== TASK INSTRUCTIONS ==
From the data below, return the exact lines starting at the line containing "safe-Z, 2-3 mm" and ending at the line containing "Must be able", both included, and nothing else.

[Start of section]

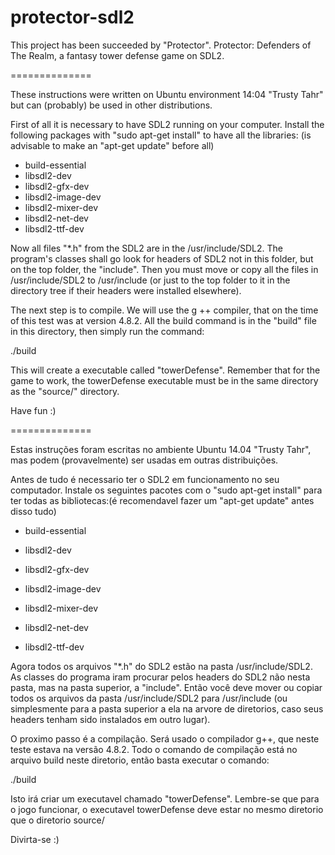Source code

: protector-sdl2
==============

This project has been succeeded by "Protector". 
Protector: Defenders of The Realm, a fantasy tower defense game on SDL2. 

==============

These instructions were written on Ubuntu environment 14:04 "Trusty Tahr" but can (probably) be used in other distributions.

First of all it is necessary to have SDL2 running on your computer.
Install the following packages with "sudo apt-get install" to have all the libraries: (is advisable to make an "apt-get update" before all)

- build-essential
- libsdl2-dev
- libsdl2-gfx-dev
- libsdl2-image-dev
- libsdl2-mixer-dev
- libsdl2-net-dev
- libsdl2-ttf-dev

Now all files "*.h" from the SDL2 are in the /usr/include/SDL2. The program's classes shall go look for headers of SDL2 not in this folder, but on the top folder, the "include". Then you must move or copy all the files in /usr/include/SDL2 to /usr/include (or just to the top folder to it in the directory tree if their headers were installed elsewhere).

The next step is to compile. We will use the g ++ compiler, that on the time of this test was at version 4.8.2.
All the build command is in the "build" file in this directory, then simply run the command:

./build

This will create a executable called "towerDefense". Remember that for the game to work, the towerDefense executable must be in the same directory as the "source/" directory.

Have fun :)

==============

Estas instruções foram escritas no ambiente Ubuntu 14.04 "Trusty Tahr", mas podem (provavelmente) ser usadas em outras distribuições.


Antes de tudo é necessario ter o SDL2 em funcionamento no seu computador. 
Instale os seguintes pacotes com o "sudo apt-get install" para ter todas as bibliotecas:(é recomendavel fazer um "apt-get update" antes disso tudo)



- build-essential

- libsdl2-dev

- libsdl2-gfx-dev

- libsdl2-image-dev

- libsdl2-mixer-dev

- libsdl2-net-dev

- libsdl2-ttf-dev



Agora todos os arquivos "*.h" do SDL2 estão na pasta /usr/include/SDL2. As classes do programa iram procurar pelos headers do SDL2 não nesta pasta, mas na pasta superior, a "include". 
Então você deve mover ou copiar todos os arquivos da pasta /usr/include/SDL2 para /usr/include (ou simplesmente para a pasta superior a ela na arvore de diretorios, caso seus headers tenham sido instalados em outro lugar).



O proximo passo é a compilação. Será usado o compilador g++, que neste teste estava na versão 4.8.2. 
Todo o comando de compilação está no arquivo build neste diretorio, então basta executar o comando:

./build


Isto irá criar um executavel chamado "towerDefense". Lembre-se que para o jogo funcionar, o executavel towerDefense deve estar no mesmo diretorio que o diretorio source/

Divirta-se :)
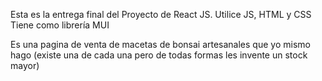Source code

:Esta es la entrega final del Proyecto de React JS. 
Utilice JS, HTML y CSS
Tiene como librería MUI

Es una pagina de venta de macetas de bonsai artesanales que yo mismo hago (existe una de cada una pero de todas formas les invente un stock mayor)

[End of section]
[Start of section]

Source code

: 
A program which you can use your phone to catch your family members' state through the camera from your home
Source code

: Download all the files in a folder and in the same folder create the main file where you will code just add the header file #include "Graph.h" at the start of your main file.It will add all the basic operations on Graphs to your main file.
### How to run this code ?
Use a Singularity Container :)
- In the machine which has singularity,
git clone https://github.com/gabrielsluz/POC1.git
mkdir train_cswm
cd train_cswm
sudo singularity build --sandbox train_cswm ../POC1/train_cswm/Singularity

[End of section]
[Start of section]

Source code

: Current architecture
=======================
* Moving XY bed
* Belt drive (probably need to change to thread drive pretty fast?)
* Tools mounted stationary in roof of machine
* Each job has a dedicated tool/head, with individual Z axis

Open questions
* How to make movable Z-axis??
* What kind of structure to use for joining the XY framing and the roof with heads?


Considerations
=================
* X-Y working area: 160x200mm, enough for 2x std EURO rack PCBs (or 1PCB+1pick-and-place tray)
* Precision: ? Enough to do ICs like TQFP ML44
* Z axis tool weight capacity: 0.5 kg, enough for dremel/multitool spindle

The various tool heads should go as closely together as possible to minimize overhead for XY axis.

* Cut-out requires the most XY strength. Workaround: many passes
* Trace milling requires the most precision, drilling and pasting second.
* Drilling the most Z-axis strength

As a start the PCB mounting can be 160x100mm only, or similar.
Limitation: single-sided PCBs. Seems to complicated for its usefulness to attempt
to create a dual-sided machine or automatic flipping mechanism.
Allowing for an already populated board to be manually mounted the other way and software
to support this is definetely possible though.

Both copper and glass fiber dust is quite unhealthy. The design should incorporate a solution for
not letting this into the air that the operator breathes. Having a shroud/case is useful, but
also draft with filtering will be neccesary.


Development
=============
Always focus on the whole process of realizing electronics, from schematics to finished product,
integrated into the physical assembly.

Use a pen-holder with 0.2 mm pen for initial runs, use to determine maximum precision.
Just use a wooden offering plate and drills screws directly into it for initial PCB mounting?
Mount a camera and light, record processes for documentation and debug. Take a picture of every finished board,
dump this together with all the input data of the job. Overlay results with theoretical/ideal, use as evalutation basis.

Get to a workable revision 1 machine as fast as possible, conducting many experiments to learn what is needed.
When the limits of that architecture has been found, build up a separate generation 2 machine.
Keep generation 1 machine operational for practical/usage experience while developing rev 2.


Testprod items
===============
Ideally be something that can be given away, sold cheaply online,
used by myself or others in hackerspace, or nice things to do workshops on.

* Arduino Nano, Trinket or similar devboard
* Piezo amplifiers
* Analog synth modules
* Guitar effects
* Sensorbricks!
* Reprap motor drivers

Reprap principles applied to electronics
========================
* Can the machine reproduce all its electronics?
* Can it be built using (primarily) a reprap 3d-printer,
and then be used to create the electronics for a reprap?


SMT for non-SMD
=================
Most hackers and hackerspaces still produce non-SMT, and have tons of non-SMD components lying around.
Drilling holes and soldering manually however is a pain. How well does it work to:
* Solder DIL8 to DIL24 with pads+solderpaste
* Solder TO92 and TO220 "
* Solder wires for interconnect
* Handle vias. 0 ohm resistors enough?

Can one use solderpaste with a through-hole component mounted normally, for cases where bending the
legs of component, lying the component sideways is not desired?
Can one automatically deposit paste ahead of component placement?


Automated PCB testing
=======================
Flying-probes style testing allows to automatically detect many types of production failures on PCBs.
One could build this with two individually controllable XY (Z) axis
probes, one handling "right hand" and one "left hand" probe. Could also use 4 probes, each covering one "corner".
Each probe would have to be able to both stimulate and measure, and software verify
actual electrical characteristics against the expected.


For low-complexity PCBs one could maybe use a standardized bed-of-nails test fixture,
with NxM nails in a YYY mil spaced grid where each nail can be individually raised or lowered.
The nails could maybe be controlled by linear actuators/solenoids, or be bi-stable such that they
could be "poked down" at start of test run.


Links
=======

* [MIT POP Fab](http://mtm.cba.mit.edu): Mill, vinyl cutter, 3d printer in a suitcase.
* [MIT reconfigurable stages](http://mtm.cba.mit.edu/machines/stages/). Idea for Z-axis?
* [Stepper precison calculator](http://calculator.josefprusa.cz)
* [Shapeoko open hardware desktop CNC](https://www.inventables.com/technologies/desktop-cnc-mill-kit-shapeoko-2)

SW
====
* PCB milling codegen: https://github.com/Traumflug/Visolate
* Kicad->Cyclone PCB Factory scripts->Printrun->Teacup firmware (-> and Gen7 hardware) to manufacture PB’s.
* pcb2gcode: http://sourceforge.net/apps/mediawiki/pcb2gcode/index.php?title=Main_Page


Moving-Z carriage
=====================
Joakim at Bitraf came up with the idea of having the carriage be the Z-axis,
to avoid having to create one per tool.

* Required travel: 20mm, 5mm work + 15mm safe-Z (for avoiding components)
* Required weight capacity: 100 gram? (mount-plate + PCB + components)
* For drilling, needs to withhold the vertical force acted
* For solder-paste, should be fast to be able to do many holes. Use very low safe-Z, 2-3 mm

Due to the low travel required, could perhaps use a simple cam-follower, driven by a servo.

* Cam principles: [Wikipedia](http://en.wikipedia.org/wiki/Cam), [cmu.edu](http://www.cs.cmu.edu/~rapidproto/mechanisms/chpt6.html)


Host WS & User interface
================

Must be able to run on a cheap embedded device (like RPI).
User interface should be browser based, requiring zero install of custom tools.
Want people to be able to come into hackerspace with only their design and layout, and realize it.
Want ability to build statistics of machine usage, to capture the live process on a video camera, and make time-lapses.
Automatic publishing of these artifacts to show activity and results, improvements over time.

[End of section]

== COMPLETED EXERCISE ==
* For solder-paste, should be fast to be able to do many holes. Use very low safe-Z, 2-3 mm

Due to the low travel required, could perhaps use a simple cam-follower, driven by a servo.

* Cam principles: [Wikipedia](http://en.wikipedia.org/wiki/Cam), [cmu.edu](http://www.cs.cmu.edu/~rapidproto/mechanisms/chpt6.html)


Host WS & User interface
================

Must be able to run on a cheap embedded device (like RPI).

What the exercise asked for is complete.